====== Provided material

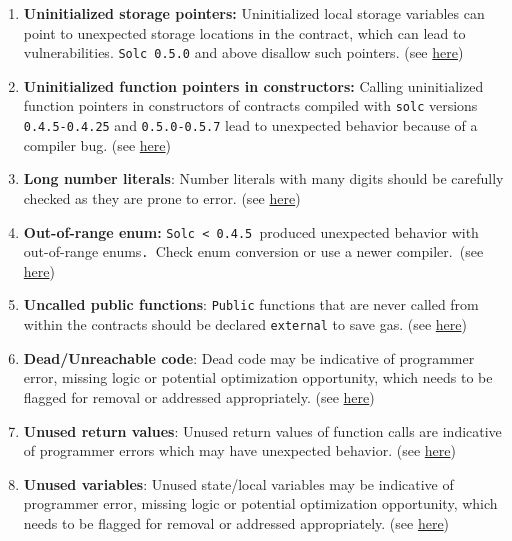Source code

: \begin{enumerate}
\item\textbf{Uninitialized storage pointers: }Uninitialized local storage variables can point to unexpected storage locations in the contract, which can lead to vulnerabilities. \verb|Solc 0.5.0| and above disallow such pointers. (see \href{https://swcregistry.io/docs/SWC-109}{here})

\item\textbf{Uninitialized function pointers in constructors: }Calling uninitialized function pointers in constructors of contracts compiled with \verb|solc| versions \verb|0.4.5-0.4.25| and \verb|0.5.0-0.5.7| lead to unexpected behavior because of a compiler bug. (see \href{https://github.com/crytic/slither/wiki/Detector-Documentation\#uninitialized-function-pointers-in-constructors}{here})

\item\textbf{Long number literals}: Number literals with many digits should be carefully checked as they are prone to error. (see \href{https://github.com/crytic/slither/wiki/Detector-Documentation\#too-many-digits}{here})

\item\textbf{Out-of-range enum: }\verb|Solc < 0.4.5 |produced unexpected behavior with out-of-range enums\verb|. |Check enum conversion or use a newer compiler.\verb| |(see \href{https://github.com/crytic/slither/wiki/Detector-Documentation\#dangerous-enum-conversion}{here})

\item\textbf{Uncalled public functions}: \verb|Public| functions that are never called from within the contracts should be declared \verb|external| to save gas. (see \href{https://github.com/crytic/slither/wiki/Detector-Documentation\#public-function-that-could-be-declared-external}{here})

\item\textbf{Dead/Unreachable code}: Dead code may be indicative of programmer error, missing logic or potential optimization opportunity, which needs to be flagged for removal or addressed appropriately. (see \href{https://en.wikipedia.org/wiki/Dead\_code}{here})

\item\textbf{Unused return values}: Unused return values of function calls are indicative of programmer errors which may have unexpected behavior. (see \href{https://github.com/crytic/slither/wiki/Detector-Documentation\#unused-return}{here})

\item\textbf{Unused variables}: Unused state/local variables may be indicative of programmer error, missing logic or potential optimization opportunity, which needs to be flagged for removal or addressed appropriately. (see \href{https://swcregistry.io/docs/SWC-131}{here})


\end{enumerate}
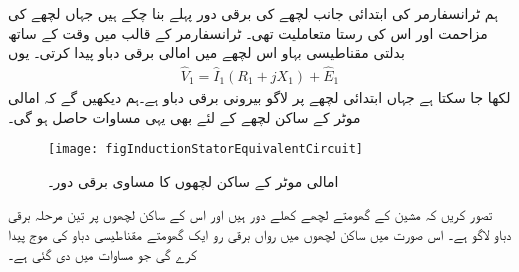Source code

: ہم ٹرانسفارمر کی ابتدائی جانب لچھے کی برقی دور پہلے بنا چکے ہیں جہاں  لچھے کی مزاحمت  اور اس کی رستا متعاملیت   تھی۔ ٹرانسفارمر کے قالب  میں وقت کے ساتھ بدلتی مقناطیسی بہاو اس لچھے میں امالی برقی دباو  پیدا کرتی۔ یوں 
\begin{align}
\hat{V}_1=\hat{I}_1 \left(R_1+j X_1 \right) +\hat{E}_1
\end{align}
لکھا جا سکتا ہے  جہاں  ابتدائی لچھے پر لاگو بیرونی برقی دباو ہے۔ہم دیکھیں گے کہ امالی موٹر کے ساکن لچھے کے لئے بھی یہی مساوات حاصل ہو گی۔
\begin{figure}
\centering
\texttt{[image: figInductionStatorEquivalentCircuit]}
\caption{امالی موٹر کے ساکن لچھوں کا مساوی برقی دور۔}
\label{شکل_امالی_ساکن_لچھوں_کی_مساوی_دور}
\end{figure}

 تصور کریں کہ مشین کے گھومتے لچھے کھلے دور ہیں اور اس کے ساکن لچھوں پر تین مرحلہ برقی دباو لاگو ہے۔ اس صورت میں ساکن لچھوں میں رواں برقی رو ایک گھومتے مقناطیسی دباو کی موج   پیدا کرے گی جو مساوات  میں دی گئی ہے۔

============

**Problem details:** Print every line of the data exactly. Pictures do not belong in the copy.

**Response to the task:**
Source code

: \begin{enumerate}
\item\textbf{Uninitialized storage pointers: }Uninitialized local storage variables can point to unexpected storage locations in the contract, which can lead to vulnerabilities. \verb|Solc 0.5.0| and above disallow such pointers. (see \href{https://swcregistry.io/docs/SWC-109}{here})

\item\textbf{Uninitialized function pointers in constructors: }Calling uninitialized function pointers in constructors of contracts compiled with \verb|solc| versions \verb|0.4.5-0.4.25| and \verb|0.5.0-0.5.7| lead to unexpected behavior because of a compiler bug. (see \href{https://github.com/crytic/slither/wiki/Detector-Documentation\#uninitialized-function-pointers-in-constructors}{here})

\item\textbf{Long number literals}: Number literals with many digits should be carefully checked as they are prone to error. (see \href{https://github.com/crytic/slither/wiki/Detector-Documentation\#too-many-digits}{here})

\item\textbf{Out-of-range enum: }\verb|Solc < 0.4.5 |produced unexpected behavior with out-of-range enums\verb|. |Check enum conversion or use a newer compiler.\verb| |(see \href{https://github.com/crytic/slither/wiki/Detector-Documentation\#dangerous-enum-conversion}{here})

\item\textbf{Uncalled public functions}: \verb|Public| functions that are never called from within the contracts should be declared \verb|external| to save gas. (see \href{https://github.com/crytic/slither/wiki/Detector-Documentation\#public-function-that-could-be-declared-external}{here})

\item\textbf{Dead/Unreachable code}: Dead code may be indicative of programmer error, missing logic or potential optimization opportunity, which needs to be flagged for removal or addressed appropriately. (see \href{https://en.wikipedia.org/wiki/Dead\_code}{here})

\item\textbf{Unused return values}: Unused return values of function calls are indicative of programmer errors which may have unexpected behavior. (see \href{https://github.com/crytic/slither/wiki/Detector-Documentation\#unused-return}{here})

\item\textbf{Unused variables}: Unused state/local variables may be indicative of programmer error, missing logic or potential optimization opportunity, which needs to be flagged for removal or addressed appropriately. (see \href{https://swcregistry.io/docs/SWC-131}{here})


\end{enumerate}
Source code

: ہم ٹرانسفارمر کی ابتدائی جانب لچھے کی برقی دور پہلے بنا چکے ہیں جہاں  لچھے کی مزاحمت  اور اس کی رستا متعاملیت   تھی۔ ٹرانسفارمر کے قالب  میں وقت کے ساتھ بدلتی مقناطیسی بہاو اس لچھے میں امالی برقی دباو  پیدا کرتی۔ یوں 
\begin{align}
\hat{V}_1=\hat{I}_1 \left(R_1+j X_1 \right) +\hat{E}_1
\end{align}
لکھا جا سکتا ہے  جہاں  ابتدائی لچھے پر لاگو بیرونی برقی دباو ہے۔ہم دیکھیں گے کہ امالی موٹر کے ساکن لچھے کے لئے بھی یہی مساوات حاصل ہو گی۔
\begin{figure}
\centering
\texttt{[image: figInductionStatorEquivalentCircuit]}
\caption{امالی موٹر کے ساکن لچھوں کا مساوی برقی دور۔}
\label{شکل_امالی_ساکن_لچھوں_کی_مساوی_دور}
\end{figure}

 تصور کریں کہ مشین کے گھومتے لچھے کھلے دور ہیں اور اس کے ساکن لچھوں پر تین مرحلہ برقی دباو لاگو ہے۔ اس صورت میں ساکن لچھوں میں رواں برقی رو ایک گھومتے مقناطیسی دباو کی موج   پیدا کرے گی جو مساوات  میں دی گئی ہے۔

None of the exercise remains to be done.